Why so many mismatches? To what degree is this a failure of the selection process? Was “cultural fit” a factor in the selection criteria? If so, how did the hiring manager(s) go about teasing out the potential match/mismatch? It’s interesting to note that the survey respondents (HR managers and executives) are the same people who would have interviewed and selected the CFO candidate. Might their explanation of “cultural mismatch” say more about them dropping the ball than the CFO’s inability to fit in? Are we talking “cover-up?” (Don’t call Woodward just yet.)

Can the powers-that-be hold a culture in too high of esteem? Where is the tipping point between upholding the culture because it serves the business and the business serving the culture? Do we always know when we are slaves to our own culture?
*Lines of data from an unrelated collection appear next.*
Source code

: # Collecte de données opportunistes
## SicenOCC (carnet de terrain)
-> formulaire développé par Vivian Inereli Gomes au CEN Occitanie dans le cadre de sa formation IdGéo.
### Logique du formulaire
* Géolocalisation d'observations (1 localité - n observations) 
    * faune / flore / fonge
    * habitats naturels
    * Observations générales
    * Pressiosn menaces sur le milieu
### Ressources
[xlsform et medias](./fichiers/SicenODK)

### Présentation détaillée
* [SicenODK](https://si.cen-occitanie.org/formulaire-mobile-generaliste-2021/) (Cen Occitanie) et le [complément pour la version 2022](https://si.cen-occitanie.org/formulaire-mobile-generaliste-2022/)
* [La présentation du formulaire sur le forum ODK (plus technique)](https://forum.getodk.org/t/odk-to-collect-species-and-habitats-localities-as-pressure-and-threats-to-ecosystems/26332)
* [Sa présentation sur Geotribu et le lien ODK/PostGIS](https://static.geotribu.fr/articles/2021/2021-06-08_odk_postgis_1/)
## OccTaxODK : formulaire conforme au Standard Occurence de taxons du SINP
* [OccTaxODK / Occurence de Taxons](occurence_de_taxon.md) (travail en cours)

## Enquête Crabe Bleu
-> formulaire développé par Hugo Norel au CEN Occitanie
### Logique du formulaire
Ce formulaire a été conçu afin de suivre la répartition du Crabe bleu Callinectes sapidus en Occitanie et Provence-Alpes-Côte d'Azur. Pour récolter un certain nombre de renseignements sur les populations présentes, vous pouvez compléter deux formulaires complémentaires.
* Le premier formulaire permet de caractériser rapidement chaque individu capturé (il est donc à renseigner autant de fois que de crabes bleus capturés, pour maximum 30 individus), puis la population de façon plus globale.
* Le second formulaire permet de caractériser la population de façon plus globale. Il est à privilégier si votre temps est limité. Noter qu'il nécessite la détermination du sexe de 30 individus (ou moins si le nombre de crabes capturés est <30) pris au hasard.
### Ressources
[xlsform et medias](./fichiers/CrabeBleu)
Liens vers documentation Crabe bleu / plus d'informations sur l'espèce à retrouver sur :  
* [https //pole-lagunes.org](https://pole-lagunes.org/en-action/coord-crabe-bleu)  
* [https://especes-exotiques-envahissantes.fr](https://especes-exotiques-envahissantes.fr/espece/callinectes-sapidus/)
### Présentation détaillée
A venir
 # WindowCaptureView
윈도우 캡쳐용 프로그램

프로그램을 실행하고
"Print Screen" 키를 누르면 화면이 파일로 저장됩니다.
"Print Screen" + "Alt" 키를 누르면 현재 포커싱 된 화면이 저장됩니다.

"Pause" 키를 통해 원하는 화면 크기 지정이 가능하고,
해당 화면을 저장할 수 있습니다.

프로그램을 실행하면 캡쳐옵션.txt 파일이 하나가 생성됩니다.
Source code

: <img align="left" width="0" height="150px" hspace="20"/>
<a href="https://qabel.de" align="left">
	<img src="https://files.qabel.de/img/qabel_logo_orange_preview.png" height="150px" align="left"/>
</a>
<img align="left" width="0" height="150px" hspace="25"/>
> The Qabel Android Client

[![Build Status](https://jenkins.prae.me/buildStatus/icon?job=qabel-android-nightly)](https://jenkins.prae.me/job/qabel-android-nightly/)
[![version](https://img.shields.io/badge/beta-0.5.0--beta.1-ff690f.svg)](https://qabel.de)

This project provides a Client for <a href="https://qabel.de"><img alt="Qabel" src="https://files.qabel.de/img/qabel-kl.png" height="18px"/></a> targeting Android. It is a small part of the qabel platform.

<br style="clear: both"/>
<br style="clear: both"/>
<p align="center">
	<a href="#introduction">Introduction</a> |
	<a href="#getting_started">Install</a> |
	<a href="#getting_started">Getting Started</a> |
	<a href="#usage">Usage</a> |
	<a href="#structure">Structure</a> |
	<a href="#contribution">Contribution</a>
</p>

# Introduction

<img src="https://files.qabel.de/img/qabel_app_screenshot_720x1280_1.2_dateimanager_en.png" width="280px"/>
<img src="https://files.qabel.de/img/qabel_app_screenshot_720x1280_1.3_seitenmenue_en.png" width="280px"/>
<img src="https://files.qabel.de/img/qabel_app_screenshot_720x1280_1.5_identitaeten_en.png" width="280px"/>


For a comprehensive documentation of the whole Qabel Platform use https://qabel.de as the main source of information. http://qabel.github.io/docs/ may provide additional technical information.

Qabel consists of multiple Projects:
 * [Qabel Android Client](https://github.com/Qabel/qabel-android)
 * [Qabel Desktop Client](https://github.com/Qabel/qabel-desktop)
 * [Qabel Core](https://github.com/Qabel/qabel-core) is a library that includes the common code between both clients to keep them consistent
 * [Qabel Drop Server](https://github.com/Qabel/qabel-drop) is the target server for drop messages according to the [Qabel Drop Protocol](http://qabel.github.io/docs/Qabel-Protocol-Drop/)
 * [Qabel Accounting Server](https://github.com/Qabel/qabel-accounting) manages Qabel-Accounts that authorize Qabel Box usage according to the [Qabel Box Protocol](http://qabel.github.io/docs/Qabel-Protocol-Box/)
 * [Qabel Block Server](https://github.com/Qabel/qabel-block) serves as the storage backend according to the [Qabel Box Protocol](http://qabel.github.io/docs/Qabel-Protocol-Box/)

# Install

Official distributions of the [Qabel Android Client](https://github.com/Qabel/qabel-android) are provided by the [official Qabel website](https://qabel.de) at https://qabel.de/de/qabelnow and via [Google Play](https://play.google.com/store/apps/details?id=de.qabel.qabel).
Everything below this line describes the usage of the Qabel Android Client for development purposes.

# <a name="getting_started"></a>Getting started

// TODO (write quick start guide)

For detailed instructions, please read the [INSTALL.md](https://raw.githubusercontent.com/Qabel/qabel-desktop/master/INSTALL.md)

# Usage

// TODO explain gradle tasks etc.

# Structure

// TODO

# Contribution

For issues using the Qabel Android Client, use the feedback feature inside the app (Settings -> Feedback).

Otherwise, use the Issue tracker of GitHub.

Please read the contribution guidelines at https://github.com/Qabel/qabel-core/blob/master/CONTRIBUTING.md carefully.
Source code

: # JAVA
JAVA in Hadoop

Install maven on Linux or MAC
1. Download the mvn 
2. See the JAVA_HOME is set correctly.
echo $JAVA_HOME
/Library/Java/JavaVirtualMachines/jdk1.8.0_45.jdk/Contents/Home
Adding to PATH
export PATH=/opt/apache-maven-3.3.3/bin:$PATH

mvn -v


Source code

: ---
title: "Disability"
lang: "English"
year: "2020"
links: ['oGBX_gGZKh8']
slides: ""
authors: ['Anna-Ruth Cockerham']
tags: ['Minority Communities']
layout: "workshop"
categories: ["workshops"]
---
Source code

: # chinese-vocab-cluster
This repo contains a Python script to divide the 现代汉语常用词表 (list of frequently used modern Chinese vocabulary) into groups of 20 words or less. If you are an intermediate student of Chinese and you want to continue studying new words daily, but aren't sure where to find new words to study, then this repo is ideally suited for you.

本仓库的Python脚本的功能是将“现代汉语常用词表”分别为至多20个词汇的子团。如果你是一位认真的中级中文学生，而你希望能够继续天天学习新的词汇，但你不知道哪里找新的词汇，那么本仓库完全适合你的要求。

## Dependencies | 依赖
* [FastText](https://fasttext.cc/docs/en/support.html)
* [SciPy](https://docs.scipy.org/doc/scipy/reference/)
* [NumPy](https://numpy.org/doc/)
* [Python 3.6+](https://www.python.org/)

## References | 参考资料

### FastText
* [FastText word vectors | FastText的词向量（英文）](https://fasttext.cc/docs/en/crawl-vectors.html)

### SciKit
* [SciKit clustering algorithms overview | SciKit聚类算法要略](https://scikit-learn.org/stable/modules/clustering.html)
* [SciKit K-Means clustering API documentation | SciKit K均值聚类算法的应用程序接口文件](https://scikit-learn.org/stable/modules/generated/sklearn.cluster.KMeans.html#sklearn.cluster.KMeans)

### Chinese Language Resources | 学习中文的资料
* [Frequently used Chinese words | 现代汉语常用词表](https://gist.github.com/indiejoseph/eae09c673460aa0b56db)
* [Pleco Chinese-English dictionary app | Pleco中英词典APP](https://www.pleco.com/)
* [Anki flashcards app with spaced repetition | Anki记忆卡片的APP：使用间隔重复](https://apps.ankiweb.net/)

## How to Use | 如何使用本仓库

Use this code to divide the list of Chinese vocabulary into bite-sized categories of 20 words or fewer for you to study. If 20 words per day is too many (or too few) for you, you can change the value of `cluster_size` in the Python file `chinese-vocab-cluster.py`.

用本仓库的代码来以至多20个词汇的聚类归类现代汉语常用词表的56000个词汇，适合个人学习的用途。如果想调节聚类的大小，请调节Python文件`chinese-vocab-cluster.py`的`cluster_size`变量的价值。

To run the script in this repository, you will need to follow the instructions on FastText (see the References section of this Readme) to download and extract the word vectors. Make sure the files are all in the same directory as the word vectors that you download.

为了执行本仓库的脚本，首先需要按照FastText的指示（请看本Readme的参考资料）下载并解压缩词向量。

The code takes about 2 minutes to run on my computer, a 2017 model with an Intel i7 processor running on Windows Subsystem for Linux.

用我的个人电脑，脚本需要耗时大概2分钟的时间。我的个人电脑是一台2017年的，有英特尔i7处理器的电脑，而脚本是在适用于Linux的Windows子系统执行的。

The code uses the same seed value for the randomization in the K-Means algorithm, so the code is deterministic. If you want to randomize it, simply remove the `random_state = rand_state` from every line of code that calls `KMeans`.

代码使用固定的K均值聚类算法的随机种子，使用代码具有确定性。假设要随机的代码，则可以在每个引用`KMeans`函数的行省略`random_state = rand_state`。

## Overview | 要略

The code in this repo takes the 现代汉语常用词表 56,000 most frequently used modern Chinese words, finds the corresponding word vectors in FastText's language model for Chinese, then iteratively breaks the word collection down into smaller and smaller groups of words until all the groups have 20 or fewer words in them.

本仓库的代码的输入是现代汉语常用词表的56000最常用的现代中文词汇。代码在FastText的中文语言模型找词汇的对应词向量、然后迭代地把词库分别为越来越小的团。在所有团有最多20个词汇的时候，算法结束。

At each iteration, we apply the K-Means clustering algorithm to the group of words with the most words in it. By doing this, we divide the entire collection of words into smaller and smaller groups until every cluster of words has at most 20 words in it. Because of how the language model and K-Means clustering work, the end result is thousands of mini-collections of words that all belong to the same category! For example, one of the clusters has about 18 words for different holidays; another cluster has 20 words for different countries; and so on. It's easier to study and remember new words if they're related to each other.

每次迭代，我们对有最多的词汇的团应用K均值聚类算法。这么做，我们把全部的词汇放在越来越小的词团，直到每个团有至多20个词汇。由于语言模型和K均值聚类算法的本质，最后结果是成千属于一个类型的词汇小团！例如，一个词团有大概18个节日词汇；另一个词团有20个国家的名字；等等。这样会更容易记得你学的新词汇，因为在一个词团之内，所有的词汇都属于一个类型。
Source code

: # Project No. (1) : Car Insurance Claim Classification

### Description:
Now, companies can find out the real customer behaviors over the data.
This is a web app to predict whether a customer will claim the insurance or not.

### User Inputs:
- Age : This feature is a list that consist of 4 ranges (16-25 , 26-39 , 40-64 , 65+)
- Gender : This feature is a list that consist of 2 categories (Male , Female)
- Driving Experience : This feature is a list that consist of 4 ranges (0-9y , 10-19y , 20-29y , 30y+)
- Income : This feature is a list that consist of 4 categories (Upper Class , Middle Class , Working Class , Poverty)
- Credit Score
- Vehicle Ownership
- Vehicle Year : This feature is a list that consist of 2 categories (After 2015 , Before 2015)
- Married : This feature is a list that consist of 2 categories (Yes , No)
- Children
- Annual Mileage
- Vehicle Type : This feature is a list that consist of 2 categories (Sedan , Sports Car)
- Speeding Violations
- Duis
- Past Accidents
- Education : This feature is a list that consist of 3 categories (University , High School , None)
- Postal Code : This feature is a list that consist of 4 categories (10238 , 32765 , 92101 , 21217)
Can an executive create a culture within his/her department that is different from the organization’s culture? Would this reflect a strength or weakness of the culture?

Who is the keeper of the culture? The executives? Human Resources? Who has the right to say, “This is the way we do things around here?” Who owns the culture to claim the right and responsibility to protect the culture’s standards and values? Does HR or the executives see the culture the same way as the rank-and-file? Who is more in touch with the reality on the ground?

To what degree was the culture really rejecting the rigor of the CFO’s financial standards and not his/her leadership style? CFO’s can make life difficult inside organizations that don’t adhere to rigorous financial standards. Were these CFO’s sacrificed because they played by the rules of others, such as the Securities and Exchange Commission?

Would Inspector Clouseau be proud of me?